Then, the soaring crude oil and commodities price hike triggered and unravelled the tenuous hold on liquidity. Savings and loans banking entities as well as insurers were all caught in a vicious web of interlocking downward spiral of near worthless returns. Then, Bear Sterns went under, the Federal Home Loan Mortgage Corporation (Freddie Mac) and Federal National Mortgage Association (Fannie Mae) collapse, the Lehman Brothers chapter 11 protection, Merrill Lynch, Washington Mutual shock and worst of all the huge AIG collapse...

Now, the US with a panicky but hapless President George W Bush, is trying to cobble together the biggest bail-out the world has ever seen—USD 700 billion! This, purportedly to forestall the collapse of the world's largest economy and potentially triggering a global economic meltdown! It appears that the rooster has come home to roost.

Some 10 years ago during the Asian financial crisis, respected economists worldwide but especially American, were all pushing the then battered economies to accept the collapse and rapid-fire restructuring while the IMF and World Bank called all the shots, not withstanding the terrible social upheavals and shocks. (see Times' How Asia's Bankers Avoided Crisis)

Many home-spun corporations were quickly sold to foreign fund managers and multinationals. Huge numbers of the local population were bankrupted and impoverished, with some of the most traumatised resorting to rioting with ethnic overtones... Then, it was said that this was an acceptable phase of change for the better...

Thus, it is so ironic that the Americans are changing its tune—turning its own economic model on its head, and calling for such a blatant if callous bail-out! By protecting these huge corporations, it may be earnestly helping to prevent a severe meltdown. However, it is feared that it might also be protecting those perpetrators who had wallowed in profligate, wanton greed and obscene wealth acquisition for so long, with the addiction and mentality of casino gamblers of gargantuan proportions!!!

Naturally, the American citizen is not amused, with more than 90% of them feeling that they the taxpayers should not be bailing out these corrupt officials (that they should not profit in any way from their mistakes), while at the same time urging the lawmakers to ensure the sanctity of their mortgages, their savings and their pensions. Furthermore, more conservative Republican Americans are still opposed to dismantling the free-market system which they feel should not see a return to more governmental oversight (see Conservatives Viewed Bailout Plan as Last Straw)

Asian economists are now feeling even more betrayed and angry. They now realise that the world is truly unequal. "Do as I say but not as I do" appears to be the American model of free-market capitalism. (See Does financial bailout show US double standards?) Many people refuse to acknowledge that deep down (perhaps for fear of offending the superpower USA), there has always been an American 'exceptionalism' clause where its citizens and its interests reign supreme and supersedes everyone else's... Its benign power is evident only when its interests are protected or extended.
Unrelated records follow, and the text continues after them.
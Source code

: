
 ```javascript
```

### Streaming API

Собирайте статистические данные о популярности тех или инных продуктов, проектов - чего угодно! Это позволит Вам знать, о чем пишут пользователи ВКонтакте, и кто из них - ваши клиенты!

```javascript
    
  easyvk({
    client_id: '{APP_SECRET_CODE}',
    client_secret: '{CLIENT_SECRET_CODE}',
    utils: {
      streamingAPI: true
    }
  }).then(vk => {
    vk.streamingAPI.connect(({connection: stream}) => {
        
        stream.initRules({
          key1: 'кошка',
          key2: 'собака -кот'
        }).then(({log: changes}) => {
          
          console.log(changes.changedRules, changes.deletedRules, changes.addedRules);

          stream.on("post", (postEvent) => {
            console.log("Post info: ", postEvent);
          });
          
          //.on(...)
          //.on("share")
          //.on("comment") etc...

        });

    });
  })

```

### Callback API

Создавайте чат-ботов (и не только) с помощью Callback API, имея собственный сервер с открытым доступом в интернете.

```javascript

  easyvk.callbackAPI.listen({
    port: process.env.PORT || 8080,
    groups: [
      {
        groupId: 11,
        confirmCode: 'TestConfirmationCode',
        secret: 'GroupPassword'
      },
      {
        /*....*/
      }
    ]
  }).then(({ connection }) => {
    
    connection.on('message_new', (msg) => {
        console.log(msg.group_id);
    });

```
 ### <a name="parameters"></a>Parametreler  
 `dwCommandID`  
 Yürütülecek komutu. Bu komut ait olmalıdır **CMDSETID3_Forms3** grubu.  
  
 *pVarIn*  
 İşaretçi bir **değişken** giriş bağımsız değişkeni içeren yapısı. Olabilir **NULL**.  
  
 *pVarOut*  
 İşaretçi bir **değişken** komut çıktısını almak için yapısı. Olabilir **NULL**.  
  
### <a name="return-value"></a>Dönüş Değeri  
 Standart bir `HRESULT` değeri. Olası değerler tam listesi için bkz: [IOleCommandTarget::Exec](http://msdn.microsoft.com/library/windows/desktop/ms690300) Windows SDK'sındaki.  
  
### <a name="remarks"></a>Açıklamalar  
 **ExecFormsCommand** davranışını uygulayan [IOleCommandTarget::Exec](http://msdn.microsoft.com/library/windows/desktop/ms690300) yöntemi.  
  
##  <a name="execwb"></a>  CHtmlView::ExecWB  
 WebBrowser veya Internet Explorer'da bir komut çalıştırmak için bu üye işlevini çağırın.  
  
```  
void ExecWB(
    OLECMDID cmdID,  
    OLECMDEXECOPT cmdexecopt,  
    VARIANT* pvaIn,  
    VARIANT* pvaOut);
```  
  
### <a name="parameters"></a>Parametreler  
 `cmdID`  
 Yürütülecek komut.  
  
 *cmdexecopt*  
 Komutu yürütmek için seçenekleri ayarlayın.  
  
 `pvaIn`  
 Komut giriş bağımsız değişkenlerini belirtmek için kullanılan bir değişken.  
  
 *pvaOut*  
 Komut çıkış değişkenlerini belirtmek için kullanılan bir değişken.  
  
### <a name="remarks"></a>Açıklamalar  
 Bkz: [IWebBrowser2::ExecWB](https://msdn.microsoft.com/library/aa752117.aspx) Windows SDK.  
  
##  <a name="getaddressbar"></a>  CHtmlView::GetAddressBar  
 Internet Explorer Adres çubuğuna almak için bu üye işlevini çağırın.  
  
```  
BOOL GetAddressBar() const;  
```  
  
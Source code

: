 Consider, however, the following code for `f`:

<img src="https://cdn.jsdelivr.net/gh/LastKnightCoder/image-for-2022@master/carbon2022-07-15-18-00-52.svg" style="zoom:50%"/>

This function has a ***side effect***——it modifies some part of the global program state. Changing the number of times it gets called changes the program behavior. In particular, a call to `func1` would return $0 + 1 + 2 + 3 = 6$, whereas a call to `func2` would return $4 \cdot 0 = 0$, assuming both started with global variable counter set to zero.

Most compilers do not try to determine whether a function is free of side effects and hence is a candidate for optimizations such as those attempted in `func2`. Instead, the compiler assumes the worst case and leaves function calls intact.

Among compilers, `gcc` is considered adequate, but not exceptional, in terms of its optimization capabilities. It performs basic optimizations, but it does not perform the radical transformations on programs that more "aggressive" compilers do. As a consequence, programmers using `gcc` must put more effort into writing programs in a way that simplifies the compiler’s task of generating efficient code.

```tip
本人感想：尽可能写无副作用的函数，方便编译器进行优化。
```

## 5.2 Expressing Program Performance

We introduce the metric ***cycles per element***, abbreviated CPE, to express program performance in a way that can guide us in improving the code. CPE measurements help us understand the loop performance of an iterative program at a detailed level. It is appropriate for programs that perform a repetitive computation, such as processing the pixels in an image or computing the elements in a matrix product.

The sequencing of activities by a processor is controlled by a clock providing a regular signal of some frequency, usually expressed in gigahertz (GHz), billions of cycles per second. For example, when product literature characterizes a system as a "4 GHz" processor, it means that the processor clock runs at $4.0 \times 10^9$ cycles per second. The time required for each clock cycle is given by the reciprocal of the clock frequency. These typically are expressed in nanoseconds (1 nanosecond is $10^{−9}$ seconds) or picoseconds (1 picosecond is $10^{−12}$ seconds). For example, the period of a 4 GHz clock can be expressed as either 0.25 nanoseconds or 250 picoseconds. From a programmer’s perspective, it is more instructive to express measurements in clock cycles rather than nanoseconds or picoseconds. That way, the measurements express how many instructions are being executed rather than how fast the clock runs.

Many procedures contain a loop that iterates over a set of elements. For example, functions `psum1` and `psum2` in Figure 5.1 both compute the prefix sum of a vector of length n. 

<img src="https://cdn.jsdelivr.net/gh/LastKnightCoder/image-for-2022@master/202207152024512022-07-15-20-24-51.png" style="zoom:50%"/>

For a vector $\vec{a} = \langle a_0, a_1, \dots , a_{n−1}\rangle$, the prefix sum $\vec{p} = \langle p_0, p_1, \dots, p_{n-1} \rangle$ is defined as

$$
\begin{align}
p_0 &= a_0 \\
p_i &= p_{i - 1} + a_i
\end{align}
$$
Perhaps, it is time for the US to eat humble pie and acknowledge that it alone cannot provide all the answers and solutions to our immensely complex and chaotic world. Perhaps, the US can help to finally strengthen its own flawed institutions by reinforcing more institutional oversight guidelines and regulations (not less!). In so doing, America might then recover its vaunted capacity to export good ideas and ideals, but perhaps more by example than by other devious means of influence and subtle and not so subtle coercion.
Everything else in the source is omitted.